(Beginning of RECORDS FOR THIS TASK)

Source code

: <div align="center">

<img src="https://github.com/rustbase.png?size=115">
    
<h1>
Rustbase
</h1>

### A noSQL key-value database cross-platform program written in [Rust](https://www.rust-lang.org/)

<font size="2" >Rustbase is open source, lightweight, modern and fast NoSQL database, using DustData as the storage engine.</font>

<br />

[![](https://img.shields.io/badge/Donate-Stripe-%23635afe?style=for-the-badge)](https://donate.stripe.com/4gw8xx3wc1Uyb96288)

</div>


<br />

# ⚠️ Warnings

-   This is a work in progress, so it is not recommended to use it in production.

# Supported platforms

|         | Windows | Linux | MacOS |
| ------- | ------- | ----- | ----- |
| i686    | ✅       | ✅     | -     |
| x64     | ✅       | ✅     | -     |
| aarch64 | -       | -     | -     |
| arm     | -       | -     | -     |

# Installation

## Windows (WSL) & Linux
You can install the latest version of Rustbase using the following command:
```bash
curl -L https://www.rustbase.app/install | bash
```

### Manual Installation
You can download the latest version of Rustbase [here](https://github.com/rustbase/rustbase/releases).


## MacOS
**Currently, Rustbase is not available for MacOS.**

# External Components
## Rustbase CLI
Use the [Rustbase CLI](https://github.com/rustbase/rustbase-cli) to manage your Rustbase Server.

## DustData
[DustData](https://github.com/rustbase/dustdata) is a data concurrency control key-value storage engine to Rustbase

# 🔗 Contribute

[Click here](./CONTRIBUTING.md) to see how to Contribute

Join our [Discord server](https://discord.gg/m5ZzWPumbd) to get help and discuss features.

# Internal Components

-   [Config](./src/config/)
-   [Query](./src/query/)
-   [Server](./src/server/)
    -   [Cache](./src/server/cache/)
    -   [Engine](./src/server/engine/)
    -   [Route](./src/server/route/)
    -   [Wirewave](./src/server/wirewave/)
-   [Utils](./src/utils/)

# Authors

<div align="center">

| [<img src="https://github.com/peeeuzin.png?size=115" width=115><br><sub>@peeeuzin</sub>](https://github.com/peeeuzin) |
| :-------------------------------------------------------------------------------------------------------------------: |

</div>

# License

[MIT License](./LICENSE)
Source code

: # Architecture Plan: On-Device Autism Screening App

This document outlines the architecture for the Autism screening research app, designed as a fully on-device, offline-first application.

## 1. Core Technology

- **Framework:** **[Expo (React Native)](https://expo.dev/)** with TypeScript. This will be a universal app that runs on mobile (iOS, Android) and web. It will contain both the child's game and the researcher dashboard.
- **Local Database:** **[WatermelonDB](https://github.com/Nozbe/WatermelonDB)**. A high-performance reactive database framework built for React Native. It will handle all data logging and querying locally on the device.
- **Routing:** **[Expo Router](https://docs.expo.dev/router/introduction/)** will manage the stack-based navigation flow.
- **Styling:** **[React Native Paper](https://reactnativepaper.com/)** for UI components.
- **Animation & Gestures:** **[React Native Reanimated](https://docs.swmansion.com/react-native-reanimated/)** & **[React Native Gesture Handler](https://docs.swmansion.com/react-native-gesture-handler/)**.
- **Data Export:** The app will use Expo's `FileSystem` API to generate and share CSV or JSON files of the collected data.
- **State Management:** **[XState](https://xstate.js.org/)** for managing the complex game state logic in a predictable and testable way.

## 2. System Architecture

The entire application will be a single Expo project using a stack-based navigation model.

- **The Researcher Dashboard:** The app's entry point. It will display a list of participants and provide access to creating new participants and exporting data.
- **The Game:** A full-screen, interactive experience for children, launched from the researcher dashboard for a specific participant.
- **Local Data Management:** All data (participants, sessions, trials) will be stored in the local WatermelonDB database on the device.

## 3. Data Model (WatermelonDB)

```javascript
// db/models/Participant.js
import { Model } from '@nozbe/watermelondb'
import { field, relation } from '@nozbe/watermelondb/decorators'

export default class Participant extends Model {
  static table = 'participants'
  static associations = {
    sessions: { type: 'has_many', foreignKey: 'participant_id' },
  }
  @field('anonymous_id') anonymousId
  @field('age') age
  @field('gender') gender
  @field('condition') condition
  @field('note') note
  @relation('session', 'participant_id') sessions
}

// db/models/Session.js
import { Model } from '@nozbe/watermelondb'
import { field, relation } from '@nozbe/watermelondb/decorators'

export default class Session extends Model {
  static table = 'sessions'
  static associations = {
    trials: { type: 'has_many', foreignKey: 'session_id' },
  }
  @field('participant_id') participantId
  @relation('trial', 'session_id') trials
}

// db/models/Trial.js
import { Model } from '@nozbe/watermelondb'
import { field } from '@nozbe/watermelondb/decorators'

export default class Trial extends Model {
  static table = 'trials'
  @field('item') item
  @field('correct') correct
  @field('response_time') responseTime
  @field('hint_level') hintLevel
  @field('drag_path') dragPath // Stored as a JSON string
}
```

(End of RECORDS FOR THIS TASK)

EXERCISE DETAILS
Repeat exactly the lines of the listing above, from the one with "You can install" down to the one with "[Click here](./CONTRIBUTING.md) to"; both of those lines belong in the range.

TASK OUTPUT
You can install the latest version of Rustbase using the following command:
```bash
curl -L https://www.rustbase.app/install | bash
```

### Manual Installation
You can download the latest version of Rustbase [here](https://github.com/rustbase/rustbase/releases).


## MacOS
**Currently, Rustbase is not available for MacOS.**

# External Components
## Rustbase CLI
Use the [Rustbase CLI](https://github.com/rustbase/rustbase-cli) to manage your Rustbase Server.

## DustData
[DustData](https://github.com/rustbase/dustdata) is a data concurrency control key-value storage engine to Rustbase

# 🔗 Contribute

[Click here](./CONTRIBUTING.md) to see how to Contribute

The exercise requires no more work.